═══ Records for this exercise

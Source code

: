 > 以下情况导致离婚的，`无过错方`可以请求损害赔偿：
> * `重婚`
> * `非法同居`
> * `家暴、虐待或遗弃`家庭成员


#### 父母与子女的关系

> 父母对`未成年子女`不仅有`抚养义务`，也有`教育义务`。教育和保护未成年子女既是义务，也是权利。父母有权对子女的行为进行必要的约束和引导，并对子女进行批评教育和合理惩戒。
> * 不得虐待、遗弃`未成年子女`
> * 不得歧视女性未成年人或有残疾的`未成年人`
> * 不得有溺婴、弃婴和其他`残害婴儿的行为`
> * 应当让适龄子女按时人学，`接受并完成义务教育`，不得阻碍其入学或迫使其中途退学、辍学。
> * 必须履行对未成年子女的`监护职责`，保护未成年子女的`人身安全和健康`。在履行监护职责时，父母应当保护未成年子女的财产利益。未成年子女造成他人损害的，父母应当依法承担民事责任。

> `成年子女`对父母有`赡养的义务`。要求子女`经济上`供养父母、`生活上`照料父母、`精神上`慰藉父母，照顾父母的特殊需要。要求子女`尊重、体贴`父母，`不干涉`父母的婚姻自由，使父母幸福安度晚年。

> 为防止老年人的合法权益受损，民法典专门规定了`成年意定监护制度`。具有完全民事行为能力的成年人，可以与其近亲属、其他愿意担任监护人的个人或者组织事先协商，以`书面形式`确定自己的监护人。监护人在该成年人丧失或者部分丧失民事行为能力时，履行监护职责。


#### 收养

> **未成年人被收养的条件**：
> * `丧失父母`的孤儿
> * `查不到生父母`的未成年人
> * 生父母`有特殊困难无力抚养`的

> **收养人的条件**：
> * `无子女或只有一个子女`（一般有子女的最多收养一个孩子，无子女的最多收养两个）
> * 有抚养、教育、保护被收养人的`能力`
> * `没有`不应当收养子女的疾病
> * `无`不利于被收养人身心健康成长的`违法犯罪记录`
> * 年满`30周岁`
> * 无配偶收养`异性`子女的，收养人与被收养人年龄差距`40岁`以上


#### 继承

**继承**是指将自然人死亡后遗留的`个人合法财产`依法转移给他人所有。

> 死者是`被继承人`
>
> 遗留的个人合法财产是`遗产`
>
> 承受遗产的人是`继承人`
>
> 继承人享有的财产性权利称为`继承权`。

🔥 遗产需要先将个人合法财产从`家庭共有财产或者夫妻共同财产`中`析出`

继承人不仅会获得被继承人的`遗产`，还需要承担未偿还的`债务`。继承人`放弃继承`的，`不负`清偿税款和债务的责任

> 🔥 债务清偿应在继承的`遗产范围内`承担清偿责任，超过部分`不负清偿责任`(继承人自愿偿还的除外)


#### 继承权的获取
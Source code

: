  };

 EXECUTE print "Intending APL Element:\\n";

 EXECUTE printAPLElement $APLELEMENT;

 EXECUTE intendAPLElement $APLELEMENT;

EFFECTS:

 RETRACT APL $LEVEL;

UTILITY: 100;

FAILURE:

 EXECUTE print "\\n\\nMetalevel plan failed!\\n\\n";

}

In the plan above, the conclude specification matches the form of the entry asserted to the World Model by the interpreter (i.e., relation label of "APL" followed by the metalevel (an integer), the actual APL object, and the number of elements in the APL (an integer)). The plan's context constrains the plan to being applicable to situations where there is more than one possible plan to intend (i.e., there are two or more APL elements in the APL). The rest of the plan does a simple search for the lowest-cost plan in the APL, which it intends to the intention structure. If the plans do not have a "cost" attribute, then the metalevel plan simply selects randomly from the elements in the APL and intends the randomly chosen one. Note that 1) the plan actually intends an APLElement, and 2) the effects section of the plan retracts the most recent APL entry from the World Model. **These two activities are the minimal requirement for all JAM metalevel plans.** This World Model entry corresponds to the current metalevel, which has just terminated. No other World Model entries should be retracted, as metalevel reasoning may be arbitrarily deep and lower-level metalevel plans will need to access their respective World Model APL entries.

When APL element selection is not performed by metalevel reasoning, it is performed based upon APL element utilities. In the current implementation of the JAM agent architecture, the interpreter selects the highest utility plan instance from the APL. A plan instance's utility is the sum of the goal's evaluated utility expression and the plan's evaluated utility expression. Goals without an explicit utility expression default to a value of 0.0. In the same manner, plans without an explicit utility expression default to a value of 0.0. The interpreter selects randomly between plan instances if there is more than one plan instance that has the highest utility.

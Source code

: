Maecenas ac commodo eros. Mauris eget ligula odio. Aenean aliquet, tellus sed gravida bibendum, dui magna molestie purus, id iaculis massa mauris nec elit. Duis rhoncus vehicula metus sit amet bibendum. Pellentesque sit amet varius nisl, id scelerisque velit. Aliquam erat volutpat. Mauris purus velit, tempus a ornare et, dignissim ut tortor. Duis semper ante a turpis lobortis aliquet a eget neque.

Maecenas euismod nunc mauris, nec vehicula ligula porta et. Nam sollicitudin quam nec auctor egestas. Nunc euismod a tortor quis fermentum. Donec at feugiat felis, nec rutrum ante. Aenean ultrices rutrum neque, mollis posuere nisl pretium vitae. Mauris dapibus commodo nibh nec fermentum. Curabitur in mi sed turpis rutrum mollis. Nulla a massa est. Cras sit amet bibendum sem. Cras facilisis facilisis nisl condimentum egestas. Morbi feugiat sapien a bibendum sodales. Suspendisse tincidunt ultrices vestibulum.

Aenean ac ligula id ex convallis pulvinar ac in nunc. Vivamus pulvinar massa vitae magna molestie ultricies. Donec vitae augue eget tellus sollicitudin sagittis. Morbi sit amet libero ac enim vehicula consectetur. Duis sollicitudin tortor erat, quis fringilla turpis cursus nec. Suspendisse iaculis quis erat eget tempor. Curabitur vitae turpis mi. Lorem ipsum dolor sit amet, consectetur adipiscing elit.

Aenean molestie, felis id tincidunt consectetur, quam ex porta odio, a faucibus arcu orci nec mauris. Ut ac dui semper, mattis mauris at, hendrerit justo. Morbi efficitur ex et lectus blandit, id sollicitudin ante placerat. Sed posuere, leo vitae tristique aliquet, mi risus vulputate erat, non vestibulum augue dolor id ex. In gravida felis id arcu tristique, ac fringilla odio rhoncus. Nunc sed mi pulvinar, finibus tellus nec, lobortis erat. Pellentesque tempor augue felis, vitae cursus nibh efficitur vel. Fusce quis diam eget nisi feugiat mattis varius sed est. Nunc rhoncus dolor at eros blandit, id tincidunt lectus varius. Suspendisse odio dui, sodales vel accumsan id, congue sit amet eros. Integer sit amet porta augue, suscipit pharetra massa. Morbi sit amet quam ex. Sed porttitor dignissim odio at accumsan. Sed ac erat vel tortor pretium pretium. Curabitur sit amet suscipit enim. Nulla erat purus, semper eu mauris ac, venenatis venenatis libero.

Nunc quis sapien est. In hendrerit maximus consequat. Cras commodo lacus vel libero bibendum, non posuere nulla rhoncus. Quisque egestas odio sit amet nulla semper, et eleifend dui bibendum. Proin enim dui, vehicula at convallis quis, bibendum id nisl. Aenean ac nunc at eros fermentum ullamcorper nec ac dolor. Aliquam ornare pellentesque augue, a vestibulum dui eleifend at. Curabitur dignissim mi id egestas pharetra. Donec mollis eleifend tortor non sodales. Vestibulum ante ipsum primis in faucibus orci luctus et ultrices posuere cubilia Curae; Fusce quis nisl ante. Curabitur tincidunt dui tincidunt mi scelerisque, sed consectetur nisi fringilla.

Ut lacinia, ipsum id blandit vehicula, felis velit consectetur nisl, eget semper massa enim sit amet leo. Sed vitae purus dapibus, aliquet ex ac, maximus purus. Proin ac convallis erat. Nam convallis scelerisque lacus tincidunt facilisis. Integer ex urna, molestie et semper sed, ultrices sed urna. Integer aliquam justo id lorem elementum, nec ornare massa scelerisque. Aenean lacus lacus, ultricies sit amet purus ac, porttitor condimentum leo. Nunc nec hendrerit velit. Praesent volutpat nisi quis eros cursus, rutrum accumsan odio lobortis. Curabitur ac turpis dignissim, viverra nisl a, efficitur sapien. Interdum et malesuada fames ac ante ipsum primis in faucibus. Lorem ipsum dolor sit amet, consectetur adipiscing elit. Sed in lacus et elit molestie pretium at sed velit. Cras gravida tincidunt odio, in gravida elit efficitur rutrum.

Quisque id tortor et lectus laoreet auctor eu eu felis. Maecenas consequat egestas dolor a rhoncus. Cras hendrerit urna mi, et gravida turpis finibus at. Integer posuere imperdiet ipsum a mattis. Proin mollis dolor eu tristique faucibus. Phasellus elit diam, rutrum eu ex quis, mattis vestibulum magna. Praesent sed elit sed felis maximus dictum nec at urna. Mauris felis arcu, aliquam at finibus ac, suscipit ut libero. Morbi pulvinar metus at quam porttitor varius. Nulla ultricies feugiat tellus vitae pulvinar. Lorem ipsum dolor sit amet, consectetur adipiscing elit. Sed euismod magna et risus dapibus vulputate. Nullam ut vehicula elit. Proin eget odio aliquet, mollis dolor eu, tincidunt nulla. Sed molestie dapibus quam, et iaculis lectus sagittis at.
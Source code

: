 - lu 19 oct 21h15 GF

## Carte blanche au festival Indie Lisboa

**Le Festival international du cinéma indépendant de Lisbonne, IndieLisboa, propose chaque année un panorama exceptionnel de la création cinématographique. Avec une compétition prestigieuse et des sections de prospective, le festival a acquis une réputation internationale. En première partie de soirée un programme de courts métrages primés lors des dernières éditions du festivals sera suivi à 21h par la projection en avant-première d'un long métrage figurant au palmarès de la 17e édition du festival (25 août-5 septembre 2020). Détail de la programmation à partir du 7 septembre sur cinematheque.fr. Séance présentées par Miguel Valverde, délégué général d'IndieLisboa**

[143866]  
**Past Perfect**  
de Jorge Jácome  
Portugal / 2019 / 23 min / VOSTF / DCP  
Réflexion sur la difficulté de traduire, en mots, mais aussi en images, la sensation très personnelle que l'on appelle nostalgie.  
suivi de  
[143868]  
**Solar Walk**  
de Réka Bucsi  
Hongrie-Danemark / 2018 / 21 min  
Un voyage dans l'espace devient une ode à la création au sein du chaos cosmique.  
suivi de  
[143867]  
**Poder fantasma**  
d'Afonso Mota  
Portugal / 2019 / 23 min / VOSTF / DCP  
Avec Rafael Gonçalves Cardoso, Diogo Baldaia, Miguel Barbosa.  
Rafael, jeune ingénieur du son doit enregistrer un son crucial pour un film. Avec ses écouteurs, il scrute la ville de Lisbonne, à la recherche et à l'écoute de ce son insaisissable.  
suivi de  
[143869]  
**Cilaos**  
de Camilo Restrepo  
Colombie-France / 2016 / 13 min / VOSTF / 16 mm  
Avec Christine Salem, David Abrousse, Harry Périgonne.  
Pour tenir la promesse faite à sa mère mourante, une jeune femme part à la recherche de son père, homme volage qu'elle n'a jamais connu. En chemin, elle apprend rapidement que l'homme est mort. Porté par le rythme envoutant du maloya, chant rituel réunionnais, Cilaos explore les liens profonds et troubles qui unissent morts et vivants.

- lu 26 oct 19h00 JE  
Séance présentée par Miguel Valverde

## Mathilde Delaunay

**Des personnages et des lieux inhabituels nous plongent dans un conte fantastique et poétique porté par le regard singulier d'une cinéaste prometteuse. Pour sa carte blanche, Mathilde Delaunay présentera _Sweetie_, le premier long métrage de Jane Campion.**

══════

:: To do ::
Count each line above where the string "primis" occurs. Give the number only.

:: Task answer ::
2